→ **Problem**:
Where in the data below does the word "apps" appear? Copy every line that has it.

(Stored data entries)
══════

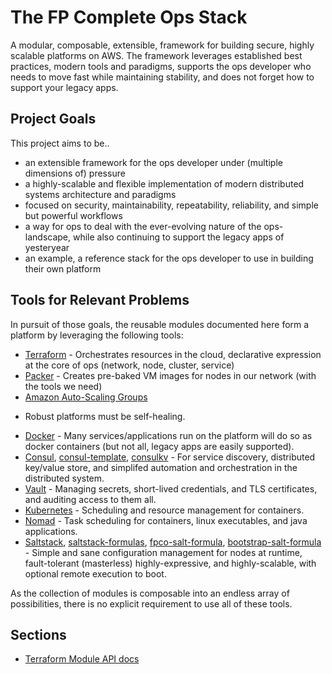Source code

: # The FP Complete Ops Stack

A modular, composable, extensible, framework for building secure, highly scalable
platforms on AWS. The framework leverages established best practices, modern
tools and paradigms, supports the ops developer who needs to move fast while
maintaining stability, and does not forget how to support your legacy apps.


## Project Goals

This project aims to be..

* an extensible framework for the ops developer under (multiple dimensions
  of) pressure
* a highly-scalable and flexible implementation of modern distributed systems
  architecture and paradigms
* focused on security, maintainability, repeatability, reliability, and simple
  but powerful workflows
* a way for ops to deal with the ever-evolving nature of the ops-landscape,
  while also continuing to support the legacy apps of yesteryear
* an example, a reference stack for the ops developer to use in building their
  own platform


## Tools for Relevant Problems

In pursuit of those goals, the reusable modules documented here form a platform
by leveraging the following tools:

* [Terraform](https://terraform.io) - Orchestrates resources in the cloud,
  declarative expression at the core of ops (network, node, cluster, service)
* [Packer](https://packer.io) - Creates pre-baked VM images for nodes in our
  network (with the tools we need)
* [Amazon Auto-Scaling Groups](http://docs.aws.amazon.com/AutoScaling/latest/DeveloperGuide/WhatIsAutoScaling.html)
- Robust platforms must be self-healing.
* [Docker](https://docker.com) - Many services/applications run on the platform
  will do so as docker containers (but not all, legacy apps are easily supported).
* [Consul](https://consul.io),
  [consul-template](https://github.com/hashicorp/consul-template),
  [consulkv](https://github.com/spiritloose/consulkv) - For service discovery,
  distributed key/value store, and simplifed automation and orchestration in the
  distributed system.
* [Vault](https://www.vaultproject.io/) - Managing secrets, short-lived
  credentials, and TLS certificates, and auditing access to them all.
* [Kubernetes](http://kubernetes.io/) - Scheduling and resource management for
  containers.
* [Nomad](http://nomadproject.io/) - Task scheduling for containers, linux
  executables, and java applications.
* [Saltstack](https://saltstack.com),
  [saltstack-formulas](https://github.com/saltstack-formulas/),
  [fpco-salt-formula](https://github.com/fpco/fpco-salt-formula),
  [bootstrap-salt-formula](https://github.com/fpco/bootstrap-salt-formula) - Simple
  and sane configuration management for nodes at runtime, fault-tolerant
  (masterless) highly-expressive, and highly-scalable, with optional remote
  execution to boot.

As the collection of modules is composable into an endless array of possibilities,
there is no explicit requirement to use all of these tools.


## Sections

* [Terraform Module API docs](modules)

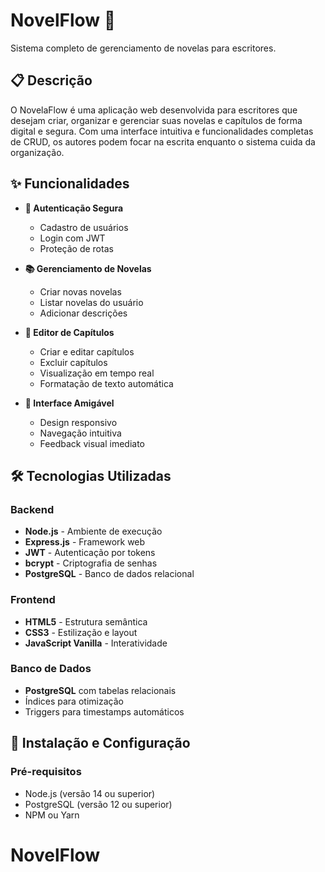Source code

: # NovelFlow 📖

Sistema completo de gerenciamento de novelas para escritores.

## 📋 Descrição

O NovelaFlow é uma aplicação web desenvolvida para escritores que desejam criar, organizar e gerenciar suas novelas e capítulos de forma digital e segura. Com uma interface intuitiva e funcionalidades completas de CRUD, os autores podem focar na escrita enquanto o sistema cuida da organização.

## ✨ Funcionalidades

- **🔐 Autenticação Segura**
  - Cadastro de usuários
  - Login com JWT
  - Proteção de rotas

- **📚 Gerenciamento de Novelas**
  - Criar novas novelas
  - Listar novelas do usuário
  - Adicionar descrições

- **📝 Editor de Capítulos**
  - Criar e editar capítulos
  - Excluir capítulos
  - Visualização em tempo real
  - Formatação de texto automática

- **🎨 Interface Amigável**
  - Design responsivo
  - Navegação intuitiva
  - Feedback visual imediato

## 🛠️ Tecnologias Utilizadas

### Backend
- **Node.js** - Ambiente de execução
- **Express.js** - Framework web
- **JWT** - Autenticação por tokens
- **bcrypt** - Criptografia de senhas
- **PostgreSQL** - Banco de dados relacional

### Frontend
- **HTML5** - Estrutura semântica
- **CSS3** - Estilização e layout
- **JavaScript Vanilla** - Interatividade

### Banco de Dados
- **PostgreSQL** com tabelas relacionais
- Índices para otimização
- Triggers para timestamps automáticos

## 🚀 Instalação e Configuração

### Pré-requisitos
- Node.js (versão 14 ou superior)
- PostgreSQL (versão 12 ou superior)
- NPM ou Yarn
# NovelFlow
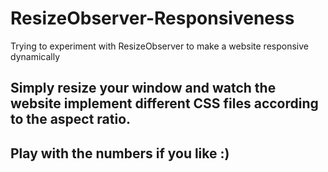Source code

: # ResizeObserver-Responsiveness
Trying to experiment with ResizeObserver to make a website responsive dynamically


## Simply resize your window and watch the website implement different CSS files according to the aspect ratio.
## Play with the numbers if you like :)
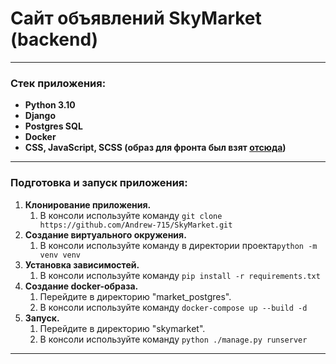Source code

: # Сайт объявлений SkyMarket (backend)
____
### Cтек приложения:
- **Python 3.10**
- **Django**
- **Postgres SQL**
- **Docker**
- **CSS, JavaScript, SCSS (образ для фронта был взят [отсюда](https://github.com/skypro-008/coursework_6_skymarket/tree/main/frontend_react))**
____
### Подготовка и запуск приложения:
1. **Клонирование приложения.**
   1. В консоли иcпользуйте команду `git clone https://github.com/Andrew-715/SkyMarket.git`
2. **Создание виртуального окружения.**
   1. В консоли используйте команду в директории проекта`python -m venv venv`
3. **Установка зависимостей.**
   1. В консоли используйте команду `pip install -r requirements.txt`
4. **Создание docker-образа.**
   1. Перейдите в директорию "market_postgres".
   2. В консоли используйте команду `docker-compose up --build -d`
6. **Запуск.**
   1. Перейдите в директорию "skymarket".
   2. В консоли используйте команду `python ./manage.py runserver`
____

══════

→ **Answer**:
maintaining stability, and does not forget how to support your legacy apps.
  while also continuing to support the legacy apps of yesteryear
  will do so as docker containers (but not all, legacy apps are easily supported).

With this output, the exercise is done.